This application claims Paris Convention priority of DE 101 62 093.4 filed Dec. 18, 2001 the complete disclosure of which is hereby incorporated by reference.

BACKGROUND OF THE INVENTION

The invention concerns an X-ray optical system with an X-ray source and a first graded multi-layer mirror, wherein the extension Q_x of the X-ray source in an x direction perpendicular to the connecting line in the z direction between X-ray source and a first graded multi-layer mirror is larger than the region of acceptance of the mirror at a focus of the mirror in the x direction.

A system of this type is known e.g. from “X-Ray Microscopy”, V. E. Cosslett et al., Cambridge at the University Press, 1960 which describes the principal operating mode of an arrangement of this type.

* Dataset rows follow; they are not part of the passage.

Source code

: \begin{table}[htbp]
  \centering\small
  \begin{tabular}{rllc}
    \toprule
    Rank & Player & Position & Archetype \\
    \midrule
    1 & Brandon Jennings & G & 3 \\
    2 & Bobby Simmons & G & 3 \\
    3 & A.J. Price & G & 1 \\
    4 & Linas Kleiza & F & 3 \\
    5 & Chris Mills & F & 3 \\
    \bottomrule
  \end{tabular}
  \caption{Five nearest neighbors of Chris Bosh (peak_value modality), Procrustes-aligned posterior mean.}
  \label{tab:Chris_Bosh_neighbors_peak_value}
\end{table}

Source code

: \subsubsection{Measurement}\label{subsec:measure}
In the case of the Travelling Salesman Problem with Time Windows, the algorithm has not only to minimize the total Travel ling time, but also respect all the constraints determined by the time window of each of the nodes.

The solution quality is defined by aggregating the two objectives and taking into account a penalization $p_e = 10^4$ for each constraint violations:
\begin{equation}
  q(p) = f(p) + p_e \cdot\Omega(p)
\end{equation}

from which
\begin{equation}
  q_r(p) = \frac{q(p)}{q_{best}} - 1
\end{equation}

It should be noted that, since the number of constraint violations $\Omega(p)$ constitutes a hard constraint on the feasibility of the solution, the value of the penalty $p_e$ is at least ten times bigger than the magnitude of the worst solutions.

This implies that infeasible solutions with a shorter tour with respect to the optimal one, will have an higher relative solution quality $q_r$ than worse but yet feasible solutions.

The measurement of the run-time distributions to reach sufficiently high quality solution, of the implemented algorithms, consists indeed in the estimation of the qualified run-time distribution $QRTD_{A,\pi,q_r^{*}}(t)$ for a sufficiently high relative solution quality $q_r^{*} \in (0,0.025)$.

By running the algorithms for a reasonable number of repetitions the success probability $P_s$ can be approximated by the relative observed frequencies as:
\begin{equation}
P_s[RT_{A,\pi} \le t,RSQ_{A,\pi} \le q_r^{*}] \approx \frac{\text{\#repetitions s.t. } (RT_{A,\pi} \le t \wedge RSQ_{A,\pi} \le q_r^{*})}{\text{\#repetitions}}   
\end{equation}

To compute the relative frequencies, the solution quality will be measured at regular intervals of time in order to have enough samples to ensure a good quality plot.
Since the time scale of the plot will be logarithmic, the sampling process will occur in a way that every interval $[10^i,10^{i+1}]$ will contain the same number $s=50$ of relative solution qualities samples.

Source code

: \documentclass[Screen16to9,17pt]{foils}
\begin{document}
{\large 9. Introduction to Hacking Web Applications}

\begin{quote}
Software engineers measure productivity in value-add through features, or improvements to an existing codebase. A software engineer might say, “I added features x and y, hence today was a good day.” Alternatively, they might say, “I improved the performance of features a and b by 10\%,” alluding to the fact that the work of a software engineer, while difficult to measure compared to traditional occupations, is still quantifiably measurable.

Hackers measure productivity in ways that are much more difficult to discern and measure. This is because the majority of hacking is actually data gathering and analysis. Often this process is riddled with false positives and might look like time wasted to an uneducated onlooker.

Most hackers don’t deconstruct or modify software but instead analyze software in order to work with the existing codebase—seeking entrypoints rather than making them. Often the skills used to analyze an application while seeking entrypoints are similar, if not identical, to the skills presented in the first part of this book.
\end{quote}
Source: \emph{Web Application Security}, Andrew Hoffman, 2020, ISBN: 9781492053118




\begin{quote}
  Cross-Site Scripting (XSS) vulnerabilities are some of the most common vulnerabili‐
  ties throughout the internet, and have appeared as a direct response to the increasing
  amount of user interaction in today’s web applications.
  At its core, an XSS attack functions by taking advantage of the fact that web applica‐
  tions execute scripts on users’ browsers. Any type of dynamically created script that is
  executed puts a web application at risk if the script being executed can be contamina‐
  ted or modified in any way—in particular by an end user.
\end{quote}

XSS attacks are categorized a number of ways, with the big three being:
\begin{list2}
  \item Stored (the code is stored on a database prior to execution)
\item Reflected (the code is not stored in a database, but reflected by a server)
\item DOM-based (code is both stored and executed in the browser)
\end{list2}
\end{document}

A concave focusing X-ray mirror can have a cylindrical, elliptical, or parabolic surface of curvature. When parabolic mirrors are used, the impinging X-radiation can, in particular, be rendered parallel.

The use of multi-layer mirrors in connection with a Kirkpatrick-Baez arrangement is described in an article by J. Underwood in the journal, Applied Optics, Vol. 25, No. 11 (1986).

As background discussion of the magnitudes of the quantities of interest, it is noted that the angle of acceptance of typical multi-layer mirrors is in the region of 1 mrad and typical foci in the region of several centimeters. The electron focus of the X-ray source varies in a linear range of 10 μm to a few millimeters. The acceptance of one mirror has a minimum linear size in the region of a few 10 μm and is typically striped. However, typical X-ray samples have linear extensions in the range of 100 μm up to a few millimeters and typically several tenths of a millimeter.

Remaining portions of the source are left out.